The number of errors are maintained for an input buffer and can be
checked with ErrorsReported() or cleared with ClearErrors().

  int ErrorsReported(PINPUTBUF pibIn);  /* Macros */

void ClearErrors(PINPUTBUF pibIn);



THE MODEL INTERFACE
===================

The model interface is defined by the model interface header file
"modiface.h".  This file must be included in all files that wish to
access routines defined in the model file created by mod, "model.c".
This header also includes prototypes for a number of utility routines
defined in "modelu.c".  The utility routines are a set of functions
that provide information about the model, or provide a medium for
exchanging information.

Once "model.c" has been created, the simulation program must be linked
with this file, and the utility file "modelu.c".  The equations for
calculating derivatives, the Jacobian and scaling could be
interpreted, but this would cause simulations to run much more slowly.
Since these routines are called repeatedly in a tight loop by the
integrator, the few seconds it takes to re-link is well worth the
trouble.

Following is a description of each of the interface routines.


Calculation Routines
====================

A number of routines are available for doing calculations, including
initializing the model, calculating the first derivative and Jacobian,
scaling the model and updating the inputs.  It is the responsibility
of the calling routines to assure that the inputs are updated.

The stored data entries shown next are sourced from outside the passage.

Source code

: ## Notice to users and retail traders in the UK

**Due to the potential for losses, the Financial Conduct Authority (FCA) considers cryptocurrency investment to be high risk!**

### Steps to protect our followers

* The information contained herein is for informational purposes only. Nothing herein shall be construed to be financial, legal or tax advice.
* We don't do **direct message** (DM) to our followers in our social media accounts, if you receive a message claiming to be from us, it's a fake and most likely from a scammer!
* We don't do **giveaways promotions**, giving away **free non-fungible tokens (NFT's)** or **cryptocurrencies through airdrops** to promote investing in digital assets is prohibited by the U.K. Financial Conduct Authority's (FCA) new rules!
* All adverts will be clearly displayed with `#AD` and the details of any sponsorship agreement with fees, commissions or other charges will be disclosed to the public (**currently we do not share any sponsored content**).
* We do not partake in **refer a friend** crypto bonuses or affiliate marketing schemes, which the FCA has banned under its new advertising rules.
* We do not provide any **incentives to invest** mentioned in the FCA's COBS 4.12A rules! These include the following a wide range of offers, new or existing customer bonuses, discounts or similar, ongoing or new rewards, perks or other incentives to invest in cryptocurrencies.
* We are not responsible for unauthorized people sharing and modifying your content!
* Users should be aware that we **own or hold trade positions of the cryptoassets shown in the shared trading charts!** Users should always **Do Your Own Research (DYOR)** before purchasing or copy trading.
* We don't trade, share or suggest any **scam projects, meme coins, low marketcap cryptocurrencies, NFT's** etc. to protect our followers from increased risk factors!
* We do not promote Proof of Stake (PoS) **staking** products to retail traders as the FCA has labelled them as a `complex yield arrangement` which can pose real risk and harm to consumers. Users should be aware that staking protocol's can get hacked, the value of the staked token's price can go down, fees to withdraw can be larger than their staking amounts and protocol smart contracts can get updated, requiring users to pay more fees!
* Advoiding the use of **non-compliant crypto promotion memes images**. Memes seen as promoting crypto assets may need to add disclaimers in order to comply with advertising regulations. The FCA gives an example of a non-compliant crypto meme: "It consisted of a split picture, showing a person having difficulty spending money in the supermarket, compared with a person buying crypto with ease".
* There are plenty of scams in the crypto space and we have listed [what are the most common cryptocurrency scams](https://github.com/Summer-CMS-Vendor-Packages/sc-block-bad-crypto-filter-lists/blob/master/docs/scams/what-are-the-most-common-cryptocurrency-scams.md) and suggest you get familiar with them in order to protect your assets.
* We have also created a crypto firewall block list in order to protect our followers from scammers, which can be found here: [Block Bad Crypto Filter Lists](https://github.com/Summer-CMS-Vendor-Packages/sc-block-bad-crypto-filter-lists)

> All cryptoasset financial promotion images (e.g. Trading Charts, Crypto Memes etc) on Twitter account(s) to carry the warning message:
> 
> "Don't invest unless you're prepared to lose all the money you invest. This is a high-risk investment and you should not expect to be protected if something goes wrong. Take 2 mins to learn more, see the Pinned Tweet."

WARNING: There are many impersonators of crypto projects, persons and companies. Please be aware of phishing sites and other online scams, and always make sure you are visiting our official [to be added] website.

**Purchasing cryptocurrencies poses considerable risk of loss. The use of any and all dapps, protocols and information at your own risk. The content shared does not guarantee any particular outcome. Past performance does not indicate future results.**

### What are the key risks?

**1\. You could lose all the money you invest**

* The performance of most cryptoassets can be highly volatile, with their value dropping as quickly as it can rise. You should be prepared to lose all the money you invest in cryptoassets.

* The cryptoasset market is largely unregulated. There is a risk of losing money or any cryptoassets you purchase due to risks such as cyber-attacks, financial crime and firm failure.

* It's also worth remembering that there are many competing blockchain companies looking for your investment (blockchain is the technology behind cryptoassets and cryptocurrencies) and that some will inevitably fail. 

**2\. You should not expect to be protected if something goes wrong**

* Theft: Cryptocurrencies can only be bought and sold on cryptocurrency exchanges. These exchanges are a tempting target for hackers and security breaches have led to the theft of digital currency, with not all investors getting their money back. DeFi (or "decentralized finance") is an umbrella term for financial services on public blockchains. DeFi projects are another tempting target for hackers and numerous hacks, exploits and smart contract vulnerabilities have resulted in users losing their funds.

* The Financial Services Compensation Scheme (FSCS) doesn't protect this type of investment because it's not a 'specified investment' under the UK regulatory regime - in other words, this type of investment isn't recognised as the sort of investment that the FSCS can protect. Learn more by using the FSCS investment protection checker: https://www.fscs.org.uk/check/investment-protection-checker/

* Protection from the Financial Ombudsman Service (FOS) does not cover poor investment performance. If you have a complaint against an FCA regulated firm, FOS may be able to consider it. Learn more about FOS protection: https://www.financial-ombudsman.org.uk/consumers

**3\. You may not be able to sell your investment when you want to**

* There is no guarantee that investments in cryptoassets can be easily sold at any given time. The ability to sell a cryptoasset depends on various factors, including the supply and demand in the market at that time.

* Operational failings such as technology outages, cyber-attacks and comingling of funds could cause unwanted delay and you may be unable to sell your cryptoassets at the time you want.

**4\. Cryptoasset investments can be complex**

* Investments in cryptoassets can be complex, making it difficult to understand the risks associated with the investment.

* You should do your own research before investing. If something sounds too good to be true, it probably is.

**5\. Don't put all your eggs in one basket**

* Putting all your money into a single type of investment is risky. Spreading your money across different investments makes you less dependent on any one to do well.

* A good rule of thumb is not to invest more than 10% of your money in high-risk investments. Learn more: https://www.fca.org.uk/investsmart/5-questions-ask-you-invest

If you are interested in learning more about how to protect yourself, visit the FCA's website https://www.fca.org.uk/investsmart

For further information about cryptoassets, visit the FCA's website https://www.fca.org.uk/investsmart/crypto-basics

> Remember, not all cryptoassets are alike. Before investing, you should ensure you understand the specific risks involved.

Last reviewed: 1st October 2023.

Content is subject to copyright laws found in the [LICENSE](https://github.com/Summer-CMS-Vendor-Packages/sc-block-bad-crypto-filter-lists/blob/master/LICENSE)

  void  InitModel (void);   /* Initialize model to nominal values */

  void  ScaleModel (void);  /* Scale the model as defined */

  int  CalcDeriv (          /* Calculate the derivative */
    double rgModelVars[],   /* State vector */
    double rgDerivs[],      /* Vector of derivatives */
    PDOUBLE pdTime          /* Current time */
  );

  void  CalcJacob (         /* Calculate the Jacobian */
    double rgModelVars[],   /* State vector */
    double *rgdSave[],      /* Jacobian vectors */
    PDOUBLE pdTime          /* Current time */
  );

  int  CalcOutputs (        /* Calculate output scaling */
    double rgModelVars[],   /* State vector */
    double rgDerivs[],      /* Vector of derivatives */
    PDOUBLE pdTime          /* Current time */
  );

  void  CalcInputs (double dTime);  /* Calculate inputs at dTime */


Querying Information
====================

Dimensions of the model and a vector of the model variables may be
requested from the model.

  PDOUBLE  GetModelVector (void);  /* Returns a pointer to a vector of 
                                      model vars - states and outputs */

  int GetNModelVars (void);  /* Returns the number of model variables-
                                states and outputs - which is the 
                                dimension of the model vector */

  int GetNStates (void); /* Returns n, the number of states in the model.
                            The first n elements of the model vector are
                            the states. */

  int ModelIndex (HVAR hvar); /* Returns the index into the model vector */

All interactions with individual variables and parameters of the model
are managed through the use of HANDLEs.  The variable name is
submitted and a unique, identifying handle to the variable, HVAR, is
returned. This handle can then be used to get the current value of the
variable, or to set the value.  For inputs, GetVarValue() returns the
current value of the input, as defined in the last calculation.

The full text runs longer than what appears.